- **Your goal**
In your answer, transcribe all of the data exactly.

Collected data:
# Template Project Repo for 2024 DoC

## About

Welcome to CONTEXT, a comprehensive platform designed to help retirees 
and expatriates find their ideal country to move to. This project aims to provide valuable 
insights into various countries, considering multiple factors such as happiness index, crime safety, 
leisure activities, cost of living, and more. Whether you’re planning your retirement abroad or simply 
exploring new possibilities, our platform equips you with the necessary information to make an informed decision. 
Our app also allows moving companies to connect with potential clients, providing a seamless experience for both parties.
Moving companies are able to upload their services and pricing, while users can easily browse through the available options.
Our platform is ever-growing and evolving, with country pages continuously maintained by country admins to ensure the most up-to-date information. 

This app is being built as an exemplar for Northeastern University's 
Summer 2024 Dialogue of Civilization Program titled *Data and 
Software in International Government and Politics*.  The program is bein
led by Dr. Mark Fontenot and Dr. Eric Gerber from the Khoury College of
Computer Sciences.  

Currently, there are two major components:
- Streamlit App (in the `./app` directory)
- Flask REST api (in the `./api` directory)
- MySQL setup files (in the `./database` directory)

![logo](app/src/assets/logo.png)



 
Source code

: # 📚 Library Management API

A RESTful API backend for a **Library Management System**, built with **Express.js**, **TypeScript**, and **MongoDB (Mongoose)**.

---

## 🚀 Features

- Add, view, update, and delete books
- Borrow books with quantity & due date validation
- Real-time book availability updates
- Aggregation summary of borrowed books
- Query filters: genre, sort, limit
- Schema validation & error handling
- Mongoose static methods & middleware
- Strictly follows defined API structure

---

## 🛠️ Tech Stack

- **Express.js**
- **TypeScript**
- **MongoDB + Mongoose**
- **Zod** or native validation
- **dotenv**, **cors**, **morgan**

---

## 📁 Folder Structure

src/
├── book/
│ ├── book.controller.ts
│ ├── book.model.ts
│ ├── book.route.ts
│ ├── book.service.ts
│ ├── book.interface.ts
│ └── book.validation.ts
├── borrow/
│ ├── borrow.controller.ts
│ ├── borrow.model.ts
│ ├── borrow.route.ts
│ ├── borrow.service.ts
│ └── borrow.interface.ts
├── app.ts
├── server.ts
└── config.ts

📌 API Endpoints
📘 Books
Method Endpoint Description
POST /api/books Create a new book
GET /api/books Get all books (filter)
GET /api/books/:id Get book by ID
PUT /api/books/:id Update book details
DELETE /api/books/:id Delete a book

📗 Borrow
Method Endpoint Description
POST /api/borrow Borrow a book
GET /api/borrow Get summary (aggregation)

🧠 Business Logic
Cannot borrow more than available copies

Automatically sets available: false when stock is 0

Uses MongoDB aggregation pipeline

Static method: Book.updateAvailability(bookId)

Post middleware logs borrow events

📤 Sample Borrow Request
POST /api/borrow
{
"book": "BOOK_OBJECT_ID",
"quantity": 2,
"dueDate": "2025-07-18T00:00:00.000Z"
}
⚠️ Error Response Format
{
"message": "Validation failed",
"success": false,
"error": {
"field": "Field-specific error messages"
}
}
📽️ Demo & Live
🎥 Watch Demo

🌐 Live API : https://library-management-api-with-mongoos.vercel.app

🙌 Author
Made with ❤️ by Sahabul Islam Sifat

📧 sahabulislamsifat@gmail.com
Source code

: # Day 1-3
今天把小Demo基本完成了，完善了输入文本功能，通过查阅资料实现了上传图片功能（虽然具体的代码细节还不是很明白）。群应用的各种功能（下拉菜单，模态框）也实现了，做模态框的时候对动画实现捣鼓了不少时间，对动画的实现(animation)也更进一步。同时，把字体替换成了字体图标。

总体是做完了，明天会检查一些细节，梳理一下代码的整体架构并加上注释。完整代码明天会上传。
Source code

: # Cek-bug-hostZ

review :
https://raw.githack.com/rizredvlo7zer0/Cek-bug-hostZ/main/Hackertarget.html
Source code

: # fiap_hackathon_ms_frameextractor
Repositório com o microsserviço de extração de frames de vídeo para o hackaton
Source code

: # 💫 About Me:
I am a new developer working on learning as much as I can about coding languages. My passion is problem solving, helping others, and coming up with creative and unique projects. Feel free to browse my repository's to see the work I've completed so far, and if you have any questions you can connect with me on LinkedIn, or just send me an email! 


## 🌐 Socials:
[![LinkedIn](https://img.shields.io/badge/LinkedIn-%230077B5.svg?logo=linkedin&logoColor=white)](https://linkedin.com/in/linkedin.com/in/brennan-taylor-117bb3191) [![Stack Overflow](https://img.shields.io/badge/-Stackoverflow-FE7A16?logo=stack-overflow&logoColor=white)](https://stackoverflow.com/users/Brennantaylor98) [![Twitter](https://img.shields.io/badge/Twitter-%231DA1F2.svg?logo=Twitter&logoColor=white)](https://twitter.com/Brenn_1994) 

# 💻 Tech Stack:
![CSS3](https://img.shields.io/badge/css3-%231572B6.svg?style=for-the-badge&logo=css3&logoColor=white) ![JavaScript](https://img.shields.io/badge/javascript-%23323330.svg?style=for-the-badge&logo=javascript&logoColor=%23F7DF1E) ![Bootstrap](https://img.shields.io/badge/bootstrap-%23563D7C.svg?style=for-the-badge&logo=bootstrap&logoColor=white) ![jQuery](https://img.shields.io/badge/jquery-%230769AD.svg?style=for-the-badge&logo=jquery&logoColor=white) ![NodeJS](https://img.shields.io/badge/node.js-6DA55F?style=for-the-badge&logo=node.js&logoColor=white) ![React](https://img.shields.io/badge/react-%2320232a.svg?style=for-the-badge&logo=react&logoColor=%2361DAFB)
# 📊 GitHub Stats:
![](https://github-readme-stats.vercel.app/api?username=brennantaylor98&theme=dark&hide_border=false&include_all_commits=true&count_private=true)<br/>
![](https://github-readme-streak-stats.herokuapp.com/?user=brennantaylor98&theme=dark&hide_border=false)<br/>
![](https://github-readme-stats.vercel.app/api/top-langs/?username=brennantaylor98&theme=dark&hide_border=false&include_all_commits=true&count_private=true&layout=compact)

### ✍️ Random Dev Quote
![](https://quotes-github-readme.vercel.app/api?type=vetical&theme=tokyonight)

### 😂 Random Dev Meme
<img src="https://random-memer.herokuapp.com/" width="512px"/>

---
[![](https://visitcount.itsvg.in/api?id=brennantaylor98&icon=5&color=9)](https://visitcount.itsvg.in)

- **Result of the exercise**
# Template Project Repo for 2024 DoC

## About

Welcome to CONTEXT, a comprehensive platform designed to help retirees 
and expatriates find their ideal country to move to. This project aims to provide valuable 
insights into various countries, considering multiple factors such as happiness index, crime safety, 
leisure activities, cost of living, and more. Whether you’re planning your retirement abroad or simply 
exploring new possibilities, our platform equips you with the necessary information to make an informed decision. 
Our app also allows moving companies to connect with potential clients, providing a seamless experience for both parties.
Moving companies are able to upload their services and pricing, while users can easily browse through the available options.
Our platform is ever-growing and evolving, with country pages continuously maintained by country admins to ensure the most up-to-date information. 

This app is being built as an exemplar for Northeastern University's 
Summer 2024 Dialogue of Civilization Program titled *Data and 
Software in International Government and Politics*.  The program is bein
led by Dr. Mark Fontenot and Dr. Eric Gerber from the Khoury College of
Computer Sciences.  

Currently, there are two major components:
- Streamlit App (in the `./app` directory)
- Flask REST api (in the `./api` directory)
- MySQL setup files (in the `./database` directory)

![logo](app/src/assets/logo.png)



 
Source code

: # 📚 Library Management API

A RESTful API backend for a **Library Management System**, built with **Express.js**, **TypeScript**, and **MongoDB (Mongoose)**.

---

## 🚀 Features

- Add, view, update, and delete books
- Borrow books with quantity & due date validation
- Real-time book availability updates
- Aggregation summary of borrowed books
- Query filters: genre, sort, limit
- Schema validation & error handling
- Mongoose static methods & middleware
- Strictly follows defined API structure

---

## 🛠️ Tech Stack

- **Express.js**
- **TypeScript**
- **MongoDB + Mongoose**
- **Zod** or native validation
- **dotenv**, **cors**, **morgan**

---

## 📁 Folder Structure

src/
├── book/
│ ├── book.controller.ts
│ ├── book.model.ts
│ ├── book.route.ts
│ ├── book.service.ts
│ ├── book.interface.ts
│ └── book.validation.ts
├── borrow/
│ ├── borrow.controller.ts
│ ├── borrow.model.ts
│ ├── borrow.route.ts
│ ├── borrow.service.ts
│ └── borrow.interface.ts
├── app.ts
├── server.ts
└── config.ts

📌 API Endpoints
📘 Books
Method Endpoint Description
POST /api/books Create a new book
GET /api/books Get all books (filter)
GET /api/books/:id Get book by ID
PUT /api/books/:id Update book details
DELETE /api/books/:id Delete a book

📗 Borrow
Method Endpoint Description
POST /api/borrow Borrow a book
GET /api/borrow Get summary (aggregation)

🧠 Business Logic
Cannot borrow more than available copies

Automatically sets available: false when stock is 0

Uses MongoDB aggregation pipeline

Static method: Book.updateAvailability(bookId)

Post middleware logs borrow events

📤 Sample Borrow Request
POST /api/borrow
{
"book": "BOOK_OBJECT_ID",
"quantity": 2,
"dueDate": "2025-07-18T00:00:00.000Z"
}
⚠️ Error Response Format
{
"message": "Validation failed",
"success": false,
"error": {
"field": "Field-specific error messages"
}
}
📽️ Demo & Live
🎥 Watch Demo

🌐 Live API : https://library-management-api-with-mongoos.vercel.app

🙌 Author
Made with ❤️ by Sahabul Islam Sifat

📧 sahabulislamsifat@gmail.com
Source code

: # Day 1-3
今天把小Demo基本完成了，完善了输入文本功能，通过查阅资料实现了上传图片功能（虽然具体的代码细节还不是很明白）。群应用的各种功能（下拉菜单，模态框）也实现了，做模态框的时候对动画实现捣鼓了不少时间，对动画的实现(animation)也更进一步。同时，把字体替换成了字体图标。

总体是做完了，明天会检查一些细节，梳理一下代码的整体架构并加上注释。完整代码明天会上传。
Source code

: # Cek-bug-hostZ

review :
https://raw.githack.com/rizredvlo7zer0/Cek-bug-hostZ/main/Hackertarget.html
Source code

: # fiap_hackathon_ms_frameextractor
Repositório com o microsserviço de extração de frames de vídeo para o hackaton
Source code

: # 💫 About Me:
I am a new developer working on learning as much as I can about coding languages. My passion is problem solving, helping others, and coming up with creative and unique projects. Feel free to browse my repository's to see the work I've completed so far, and if you have any questions you can connect with me on LinkedIn, or just send me an email! 


## 🌐 Socials:
[![LinkedIn](https://img.shields.io/badge/LinkedIn-%230077B5.svg?logo=linkedin&logoColor=white)](https://linkedin.com/in/linkedin.com/in/brennan-taylor-117bb3191) [![Stack Overflow](https://img.shields.io/badge/-Stackoverflow-FE7A16?logo=stack-overflow&logoColor=white)](https://stackoverflow.com/users/Brennantaylor98) [![Twitter](https://img.shields.io/badge/Twitter-%231DA1F2.svg?logo=Twitter&logoColor=white)](https://twitter.com/Brenn_1994) 

# 💻 Tech Stack:
![CSS3](https://img.shields.io/badge/css3-%231572B6.svg?style=for-the-badge&logo=css3&logoColor=white) ![JavaScript](https://img.shields.io/badge/javascript-%23323330.svg?style=for-the-badge&logo=javascript&logoColor=%23F7DF1E) ![Bootstrap](https://img.shields.io/badge/bootstrap-%23563D7C.svg?style=for-the-badge&logo=bootstrap&logoColor=white) ![jQuery](https://img.shields.io/badge/jquery-%230769AD.svg?style=for-the-badge&logo=jquery&logoColor=white) ![NodeJS](https://img.shields.io/badge/node.js-6DA55F?style=for-the-badge&logo=node.js&logoColor=white) ![React](https://img.shields.io/badge/react-%2320232a.svg?style=for-the-badge&logo=react&logoColor=%2361DAFB)
# 📊 GitHub Stats:
![](https://github-readme-stats.vercel.app/api?username=brennantaylor98&theme=dark&hide_border=false&include_all_commits=true&count_private=true)<br/>
![](https://github-readme-streak-stats.herokuapp.com/?user=brennantaylor98&theme=dark&hide_border=false)<br/>
![](https://github-readme-stats.vercel.app/api/top-langs/?username=brennantaylor98&theme=dark&hide_border=false&include_all_commits=true&count_private=true&layout=compact)

### ✍️ Random Dev Quote
![](https://quotes-github-readme.vercel.app/api?type=vetical&theme=tokyonight)

### 😂 Random Dev Meme
<img src="https://random-memer.herokuapp.com/" width="512px"/>

---
[![](https://visitcount.itsvg.in/api?id=brennantaylor98&icon=5&color=9)](https://visitcount.itsvg.in)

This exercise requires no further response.